Hannah’s life work was to ferret out injustice. In the bible, there is a powerful woman judge named Deborah. Deborah judges the entire nation of Israel under a palm tree. She calls it the Palm of Deborah. Naomi would say, “Leave it to a woman to judge a nation under a tree. Moses had to have a Temple it took thousands of people to build. But Deborah? Pull up some sand and tell me your woes and I will give you the wisdom of God Himself. With iced tea I make myself.”
Naomi called her living room the Palm of Naomi when folks come to talk. “Come into the Palm of Naomi,” she says and she laughs and I can hear the ice clinking in the glasses.
And Hannah, she reminded me so much of my grandmother the way she could put her finger on it and call it out.
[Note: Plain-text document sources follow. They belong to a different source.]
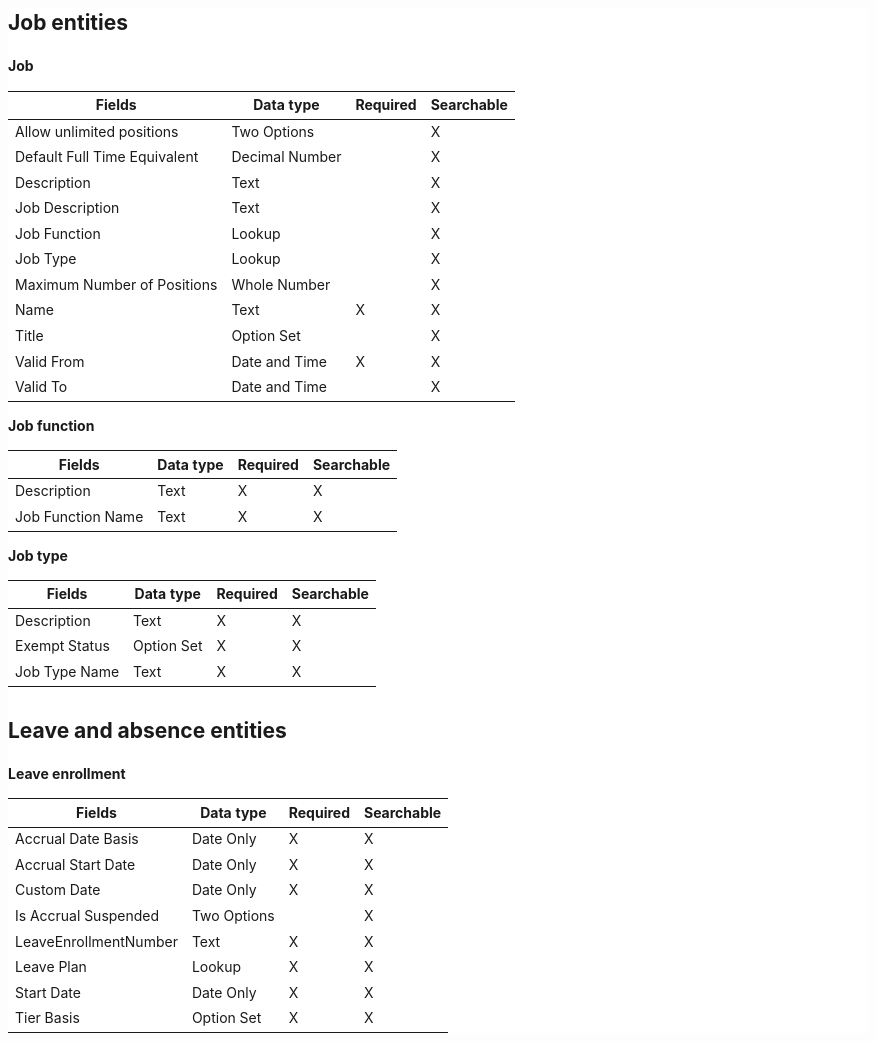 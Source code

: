 ## Job entities

**Job**

| **Fields**                   | **Data type**  | **Required** | **Searchable** |
|------------------------------|----------------|--------------|----------------|
| Allow unlimited positions    | Two Options    |              | X              |
| Default Full Time Equivalent | Decimal Number |              | X              |
| Description                  | Text           |              | X              |
| Job Description              | Text           |              | X              |
| Job Function                 | Lookup         |              | X              |
| Job Type                     | Lookup         |              | X              |
| Maximum Number of Positions  | Whole Number   |              | X              |
| Name                         | Text           | X            | X              |
| Title                        | Option Set     |              | X              |
| Valid From                   | Date and Time  | X            | X              |
| Valid To                     | Date and Time  |              | X              |


**Job function**

| **Fields**        | **Data type** | **Required** | **Searchable** |
|-------------------|---------------|--------------|----------------|
| Description       | Text          | X            | X              |
| Job Function Name | Text          | X            | X              |


**Job type**

| **Fields**    | **Data type** | **Required** | **Searchable** |
|---------------|---------------|--------------|----------------|
| Description   | Text          | X            | X              |
| Exempt Status | Option Set    | X            | X              |
| Job Type Name | Text          | X            | X              |

## Leave and absence entities

**Leave enrollment**

| **Fields**            | **Data type** | **Required** | **Searchable** |
|-----------------------|---------------|--------------|----------------|
| Accrual Date Basis    | Date Only     | X            | X              |
| Accrual Start Date    | Date Only     | X            | X              |
| Custom Date           | Date Only     | X            | X              |
| Is Accrual Suspended  | Two Options   |              | X              |
| LeaveEnrollmentNumber | Text          | X            | X              |
| Leave Plan            | Lookup        | X            | X              |
| Start Date            | Date Only     | X            | X              |
| Tier Basis            | Option Set    | X            | X              |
She was the Deborah of Ludicrous High.
My first letter from Danny arrived fourteen days from his departure. I came home and checked the mail just like always. There it was, sitting in the box like God had sent me a golden goose who laid an egg and it was in the shape of that white envelope.
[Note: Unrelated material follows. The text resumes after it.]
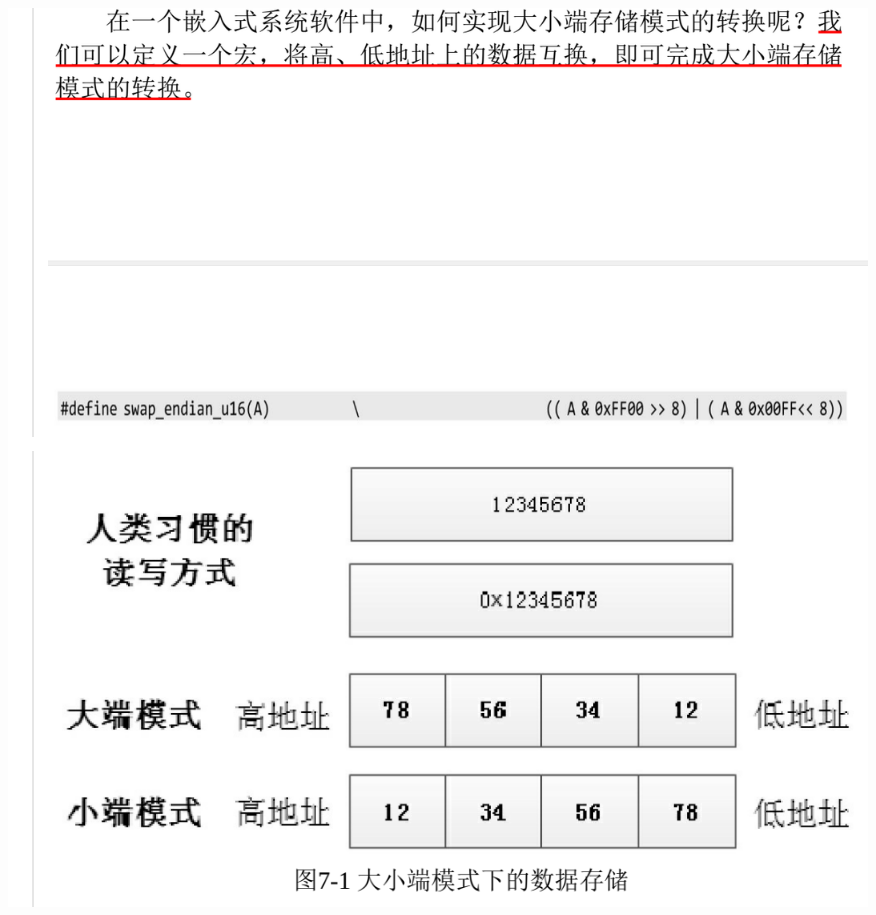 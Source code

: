 > ![Snipaste_2022-04-28_16-22-51](assets/Snipaste_2022-04-28_16-22-51.png)

> ![Snipaste_2022-04-28_16-26-11](assets/Snipaste_2022-04-28_16-26-11.png)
I made a noise, some kind of squeal and took everything in the house and dropped it all and ran to my room and shut the door and kissed that envelope and jumped up and down. I carefully opened it because that return address was in the corner with his social security number that I’d have to use in every address on the front of the envelope and I memorized it before I had the letter out in his beautiful hand and I kissed the pages and a picture fell out. It was him slouching on a set of bleachers, laying back on his elbows and smirking at the camera. He wore a white T-shirt and fatigue pants. There was a bruise or scrape on his cheek. It was him. I stared at it…I don’t know how long, everything in me screaming love.